We headed to our next house to anoint the sick. It was about thirty minutes away. I got the first aid kit that was in the van we were riding in. I had an idea to put this piece back in my camera and make it stay together with BAND AIDS! My camera is now held together with band aids. We're back in action! It's honestly a miracle because I really can't fix much but now I feel like a pro and I can fix anything! Haha!
We arrived at the second house to anoint the sick. The photographs below are a father and daughter. The father has an illness that he needs to get dialyses twice a week. There is no form of transportation to take them to one place to another. The bus stop is miles and miles away. If he made it, he would ride on a bus for up to an hour to get to clinic. Once you get there, you are not guaranteed to see a doctor or to get any treatment. Most likely dialyses is not available. They are on Honduran time. Which means it's super laid back and the doctor may or may not be there at 2:00 on a Monday. He never knows. We learned later in the week that he was hospitalized the next day after being anointed. Send up some prayers for this mans health and for his family.
We headed back to Copprome to have lunch. I was on a nice carb diet pretty much the whole time I was there. Anyway, I was pumped to see the kids today because I was finally getting to know them and be comfortable around them. The rest of day was all play at Copprome.
I didn't really want to ask how they played on the see saw. It just looked way to painful.
It is my third day here and I can say that I have not heard one child cry or complain. I don't know if it's because I can't speak the language and I do not know if they are complaining or not. But I am not kidding when I say these kids always have a smile on their face.
.....or taking a quick nap! Haha!
One kid did a little complaining. His name is Joseph. Little Joseph stole my heart. He had to dragged to the tutoring center to learn some English. He is such a hand full with a goofy personality. He is another kid from Copprome I had all over my Facebook throughout the week I was in Honduras.

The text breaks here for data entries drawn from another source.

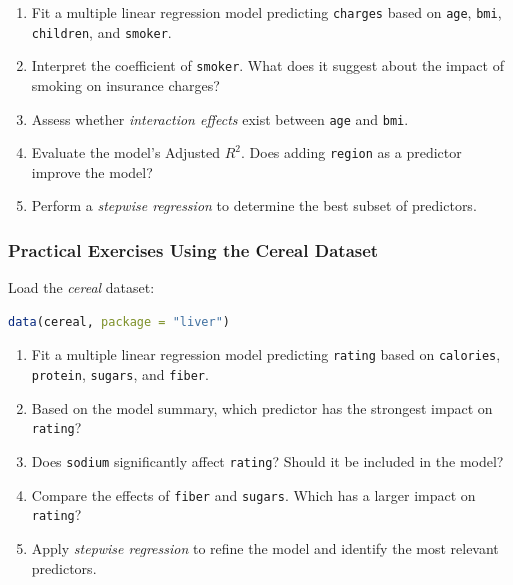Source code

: \documentclass[
  11pt,
]{book}
\newcommand{\passthrough}[1]{#1}
\providecommand{\tightlist}{%
  \setlength{\itemsep}{0pt}\setlength{\parskip}{0pt}}
\theoremstyle{definition}
\theoremstyle{definition}
\theoremstyle{definition}
\theoremstyle{definition}
\theoremstyle{remark}
\begin{document}
\begin{enumerate}
\def\labelenumi{\arabic{enumi}.}
\setcounter{enumi}{14}
\tightlist
\item
  Fit a multiple linear regression model predicting \passthrough{\lstinline!charges!} based on \passthrough{\lstinline!age!}, \passthrough{\lstinline!bmi!}, \passthrough{\lstinline!children!}, and \passthrough{\lstinline!smoker!}.\\
\item
  Interpret the coefficient of \passthrough{\lstinline!smoker!}. What does it suggest about the impact of smoking on insurance charges?\\
\item
  Assess whether \emph{interaction effects} exist between \passthrough{\lstinline!age!} and \passthrough{\lstinline!bmi!}.\\
\item
  Evaluate the model's Adjusted \(R^2\). Does adding \passthrough{\lstinline!region!} as a predictor improve the model?\\
\item
  Perform a \emph{stepwise regression} to determine the best subset of predictors.
\end{enumerate}

\subsubsection*{Practical Exercises Using the Cereal Dataset}\label{practical-exercises-using-the-cereal-dataset}


Load the \emph{cereal} dataset:

\begin{lstlisting}[language=R]
data(cereal, package = "liver")
\end{lstlisting}

\begin{enumerate}
\def\labelenumi{\arabic{enumi}.}
\setcounter{enumi}{19}
\tightlist
\item
  Fit a multiple linear regression model predicting \passthrough{\lstinline!rating!} based on \passthrough{\lstinline!calories!}, \passthrough{\lstinline!protein!}, \passthrough{\lstinline!sugars!}, and \passthrough{\lstinline!fiber!}.\\
\item
  Based on the model summary, which predictor has the strongest impact on \passthrough{\lstinline!rating!}?\\
\item
  Does \passthrough{\lstinline!sodium!} significantly affect \passthrough{\lstinline!rating!}? Should it be included in the model?\\
\item
  Compare the effects of \passthrough{\lstinline!fiber!} and \passthrough{\lstinline!sugars!}. Which has a larger impact on \passthrough{\lstinline!rating!}?\\
\item
  Apply \emph{stepwise regression} to refine the model and identify the most relevant predictors.
\end{enumerate}
\end{document}
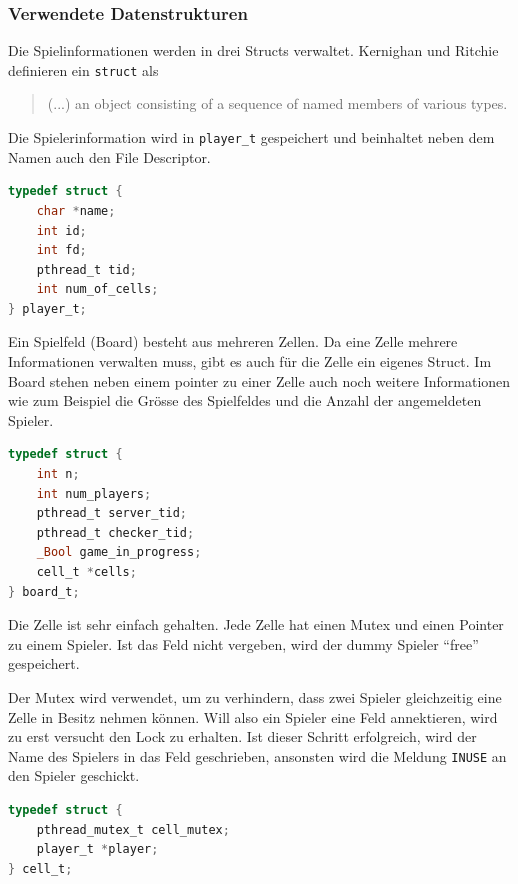 \subsubsection{Verwendete Datenstrukturen}
Die Spielinformationen werden in drei Structs verwaltet. Kernighan und Ritchie definieren ein \texttt{struct} als 
\begin{quote}
	(...) an object consisting of a sequence of named members of various types.
\end{quote}
\cite{c-bible}


Die Spielerinformation wird in \texttt{player\_t} gespeichert und beinhaltet neben dem Namen auch den File Descriptor.

\begin{lstlisting}[language=C,caption={Player Struct}]
typedef struct {
    char *name;
    int id;
    int fd;
    pthread_t tid;
    int num_of_cells;
} player_t;
\end{lstlisting}

Ein Spielfeld (Board) besteht aus mehreren Zellen. Da eine Zelle mehrere Informationen verwalten muss, gibt es auch für die Zelle ein eigenes Struct. Im Board stehen neben einem pointer zu einer Zelle auch noch weitere Informationen wie zum Beispiel die Grösse des Spielfeldes und die Anzahl der angemeldeten Spieler.

\begin{lstlisting}[language=c,caption={Board Struct}]
typedef struct {
    int n;
    int num_players;
    pthread_t server_tid;
    pthread_t checker_tid;
    _Bool game_in_progress;
    cell_t *cells;
} board_t;
\end{lstlisting}

Die Zelle ist sehr einfach gehalten. Jede Zelle hat einen Mutex und einen Pointer zu einem Spieler. Ist das Feld nicht vergeben, wird der dummy Spieler ``free'' gespeichert.

Der Mutex wird verwendet, um zu verhindern, dass zwei Spieler gleichzeitig eine Zelle in Besitz nehmen können. Will also ein Spieler eine Feld annektieren, wird zu erst versucht den Lock zu erhalten. Ist dieser Schritt erfolgreich, wird der Name des Spielers in das Feld geschrieben, ansonsten wird die Meldung \texttt{INUSE} an den Spieler geschickt.

\begin{lstlisting}[language=c,caption={Cell Struct}]
typedef struct {
    pthread_mutex_t cell_mutex;
    player_t *player;
} cell_t;
\end{lstlisting}
 
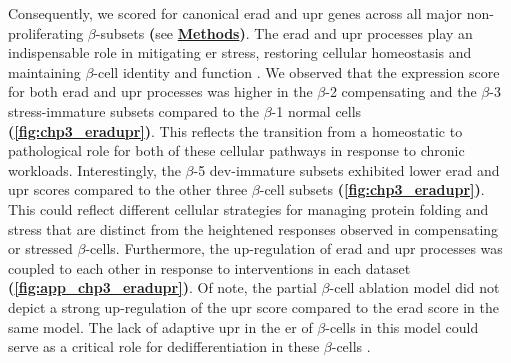 \par Consequently, we scored for canonical \gls{erad} and \gls{upr} genes across all major non-proliferating $\beta$-subsets \textbf{(}see \hyperref[subsubsec:met_chp3_scoring]{\textbf{Methods}}\textbf{)}. The \gls{erad} and \gls{upr} processes play an indispensable role in mitigating \gls{er} stress, restoring cellular homeostasis and maintaining $\beta$-cell identity and function \textbf{\cite{oppenlander_vertical_2021}}. We observed that the expression score for both \gls{erad} and \gls{upr} processes was higher in the $\beta$-2 compensating and the $\beta$-3 stress-immature subsets compared to the $\beta$-1 normal cells \textbf{(\autoref{fig:chp3_eradupr})}. This reflects the transition from a homeostatic to pathological role for both of these cellular pathways in response to chronic workloads. Interestingly, the $\beta$-5 dev-immature subsets exhibited lower \gls{erad} and \gls{upr} scores compared to the other three $\beta$-cell subsets \textbf{(\autoref{fig:chp3_eradupr})}. This could reflect different cellular strategies for managing protein folding and stress that are distinct from the heightened responses observed in compensating or stressed $\beta$-cells. Furthermore, the up-regulation of \gls{erad} and \gls{upr} processes was coupled to each other in response to interventions in each dataset \textbf{(\autoref{fig:app_chp3_eradupr})}. Of note, the partial $\beta$-cell ablation model did not depict a strong up-regulation of the \gls{upr} score compared to the \gls{erad} score in the same model. The lack of adaptive \gls{upr} in the \gls{er} of $\beta$-cells in this model could serve as a critical role for dedifferentiation in these $\beta$-cells \textbf{\cite{sachs_targeted_2020,khin_brief_2021}}.\\








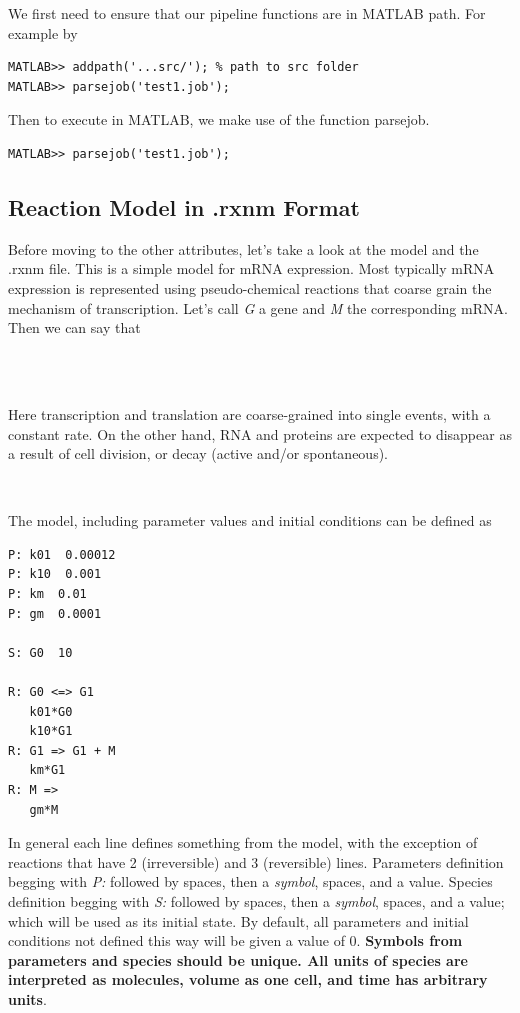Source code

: \documentclass[letterpaper]{article}
\begin{document}
We first need to ensure that our pipeline functions are
in MATLAB path. For example by
{\footnotesize
\begin{verbatim}
MATLAB>> addpath('...src/'); % path to src folder
MATLAB>> parsejob('test1.job');
\end{verbatim}
}
Then to execute in MATLAB, we make use of the function
\textsf{parsejob}.
{\footnotesize
\begin{verbatim}
MATLAB>> parsejob('test1.job');
\end{verbatim}
}

\subsection{Reaction Model in .rxnm Format}

Before moving to the other attributes, let's take a look at the
model and the \textsf{.rxnm} file. This is a simple model for mRNA
expression. Most typically mRNA expression is represented using
pseudo-chemical reactions that coarse grain the mechanism of
transcription. Let's call \emph{G} a gene and \emph{M} the
corresponding mRNA. Then we can say that
\begin{center}
   \\
   \\
\end{center}
Here transcription and translation are coarse-grained into single
events, with a constant rate. On the other hand, RNA and proteins are
expected to disappear as a result of cell division, or decay (active
and/or spontaneous).
\begin{center}
   \\
\end{center}
The model, including parameter values and initial conditions can be
defined as
{\footnotesize
\begin{verbatim}
P: k01  0.00012
P: k10  0.001
P: km  0.01
P: gm  0.0001

S: G0  10

R: G0 <=> G1
   k01*G0
   k10*G1
R: G1 => G1 + M
   km*G1
R: M =>
   gm*M
\end{verbatim}
}

In general each line defines something from the model, with the
exception of reactions that have 2 (irreversible) and 3 (reversible)
lines. Parameters definition begging with \emph{P:} followed by spaces,
then a \emph{symbol}, spaces, and a value. Species definition
begging with \emph{S:} followed by spaces, then a \emph{symbol},
spaces, and a value; which will be used as its initial state. By
default, all parameters and initial conditions not defined this way
will be given a value of 0.
{\bf Symbols from parameters and species should be unique. All units
  of species are interpreted as molecules, volume as one cell, and
  time has arbitrary units}.
\end{document}
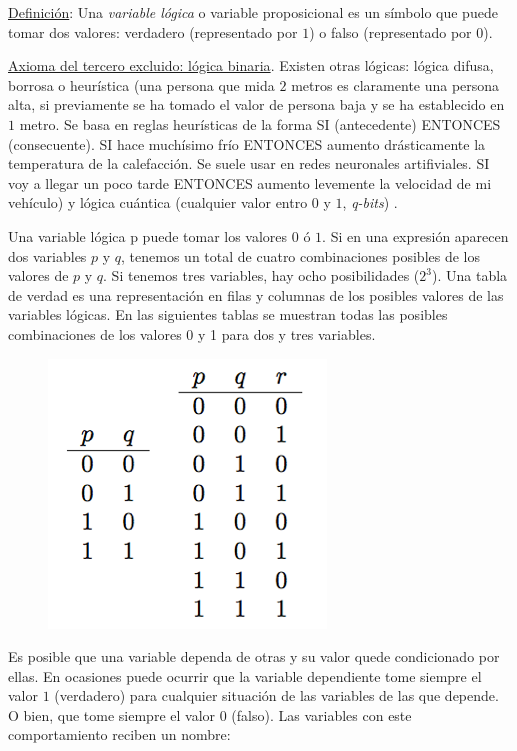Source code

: \underline{Definición}:  Una \emph{variable lógica} o variable proposicional es un símbolo que puede tomar dos valores: verdadero (representado por $1$) o falso (representado por $0$).


\small{\underline{Axioma del tercero excluido: lógica binaria}. Existen otras lógicas: lógica difusa, borrosa o heurística (una persona que mida $2$ metros es claramente una persona alta, si previamente se ha tomado el valor de persona baja y se ha establecido en $1$ metro. Se basa en reglas heurísticas de la forma SI (antecedente) ENTONCES (consecuente). SI hace muchísimo frío ENTONCES aumento drásticamente la temperatura de la calefacción. Se suele usar en redes neuronales artifiviales. SI voy a llegar un poco tarde ENTONCES aumento levemente la velocidad de mi vehículo) y lógica cuántica (cualquier valor entro $0$ y $1$, \emph{q-bits})} \normalsize{.} 

\begin{multicols}{2}
Una variable lógica p puede tomar los valores $0$ ó $1$. Si en una expresión aparecen dos variables $p$ y $q$, tenemos un total de cuatro combinaciones posibles de los valores de $p$ y $q$. Si tenemos tres variables, hay ocho posibilidades ($2^3$). Una tabla de verdad es una representación en filas y columnas de los posibles valores de las variables lógicas. En las siguientes tablas se muestran todas las posibles combinaciones de los valores 0 y 1 para dos y tres variables.
\begin{figure}[H] 
		\centering
		\includegraphics[width=0.4
		\textwidth]{imagenes/apendices/APENDICESIM12.png}
	\end{figure}
\end{multicols}

Es posible que una variable dependa de otras y su valor quede condicionado por ellas. En ocasiones puede ocurrir que la variable dependiente tome siempre el valor $1$ (verdadero) para cualquier situación de las variables de las que depende. O bien, que tome siempre el valor $0$ (falso). Las variables con este comportamiento reciben un nombre:

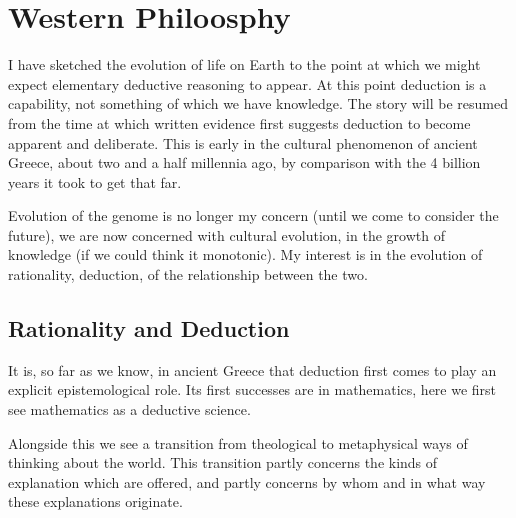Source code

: 
\part{Western Philoosphy}\label{partII}

I have sketched the evolution of life on Earth to the point at which we might expect elementary deductive reasoning to appear.
At this point deduction is a capability, not something of which we have knowledge.
The story will be resumed from the time at which written evidence first suggests deduction to become apparent and deliberate.
This is early in the cultural phenomenon of ancient Greece, about two and a half millennia ago, by comparison with the 4 billion years it took to get that far.

Evolution of the genome is no longer my concern (until we come to consider the future), we are now concerned with cultural evolution, in the growth of knowledge (if we could think it monotonic).
My interest is in the evolution of rationality, deduction, of the relationship between the two.

\chapter{Rationality and Deduction}

It is, so far as we know, in ancient Greece that deduction first comes to play an explicit epistemological role.
Its first successes are in mathematics, here we first see mathematics as a deductive science.

Alongside this we see a transition from theological to metaphysical ways of thinking about the world.
This transition partly concerns the kinds of explanation which are offered, and partly concerns by whom and in what way these explanations originate.

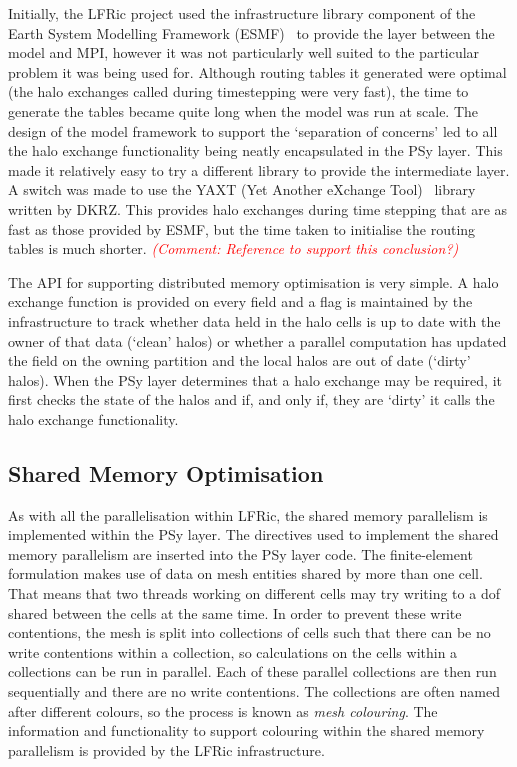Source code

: \documentclass[times]{elsarticle}
\begin{document}
Initially, the LFRic project used the infrastructure library component
of the Earth System Modelling Framework (ESMF)~\cite{ESMFDocs} to
provide the layer between the model and MPI, however it was not particularly
well suited to the particular problem it was being used for. Although
routing tables it generated were optimal (the halo exchanges called
during timestepping were very fast), the time to generate the tables
became quite long when the model was run at scale. The design of the
model framework to support the `separation of concerns' led to all the
halo exchange functionality being neatly encapsulated in the PSy layer.
This made it relatively easy to try a different library to provide the
intermediate layer. A switch was made to use the YAXT (Yet Another
eXchange Tool)~\cite{YAXTDocs} library written by DKRZ. This provides
halo exchanges during time stepping that are as fast as those provided
by ESMF, but the time taken to initialise the routing tables is much
shorter. \textcolor{red}{\em (Comment: Reference to support this conclusion?)} 

The API for supporting distributed memory optimisation is very simple. A
halo exchange function is provided on every field and a flag is
maintained by the infrastructure to track whether data held in the halo
cells is up to date with the owner of that data (`clean' halos) or
whether a parallel computation has updated the field on the owning
partition and the local halos are out of date (`dirty' halos). When the
PSy layer determines that a halo exchange may be required, it first
checks the state of the halos and if, and only if, they are `dirty' it calls the halo
exchange functionality.

\subsection{\label{sec:sharedmem}Shared Memory Optimisation}

As with all the parallelisation within LFRic, the shared memory
parallelism is implemented within the PSy layer. The directives used to
implement the shared memory parallelism are inserted into the PSy layer
code. The finite-element formulation makes use of data on mesh entities
shared by more than one cell. That means that two threads working on
different cells may try writing to a dof shared between the cells at the
same time. In order to prevent these write contentions, the mesh is
split into collections of cells such that there can be no write
contentions within a collection, so calculations on the cells within a
collections can be run in parallel. Each of these parallel collections
are then run sequentially and there are no write contentions. The
collections are often named after different colours, so the process is
known as {\em mesh colouring}. The information and functionality to support
colouring within the shared memory parallelism is provided by the LFRic
infrastructure.
\end{document}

We gave out clothes that were generously donated to Friends of Los Ninos. This day we were giving clothes out to the girls, which was so much fun! This was hard for me though, to swallow my pride because I have always been a little bit on the selfish side and definitely spoiled. Conviction washed over me like no other since I've been here in Honduras. I loved every smile that came with a pair of pants or shoes fitting them perfectly. These girls taught me more than they will ever know. Their happiness was infectious. They have very little and can still be so to the core happy and here I am, having anything I want and not even as happy as these girls. It reminded me of "Jesus + Nothing = Everything". Happiness will never come from material, food, relationships, or how many "likes" you get on Instagram picture. It's Jesus. I am not saying that I am perfect and I have this situation all figured out. I have been away from Honduras for over a week now and I see myself slipping into my old ways. But when this happens, I remind myself of the children of Copprome. These children inspire me so much and I am so thankful to be along side these beautiful souls.
Elisenia and I made Merari stop working for once to model for me. She rocked it! Haha!
I just wrote on my blog yesterday about how I have never sweat this much in my entire life. But of course, it was such a bright idea to wear a long sleeve shirt the next day. I am full of great ideas y'all!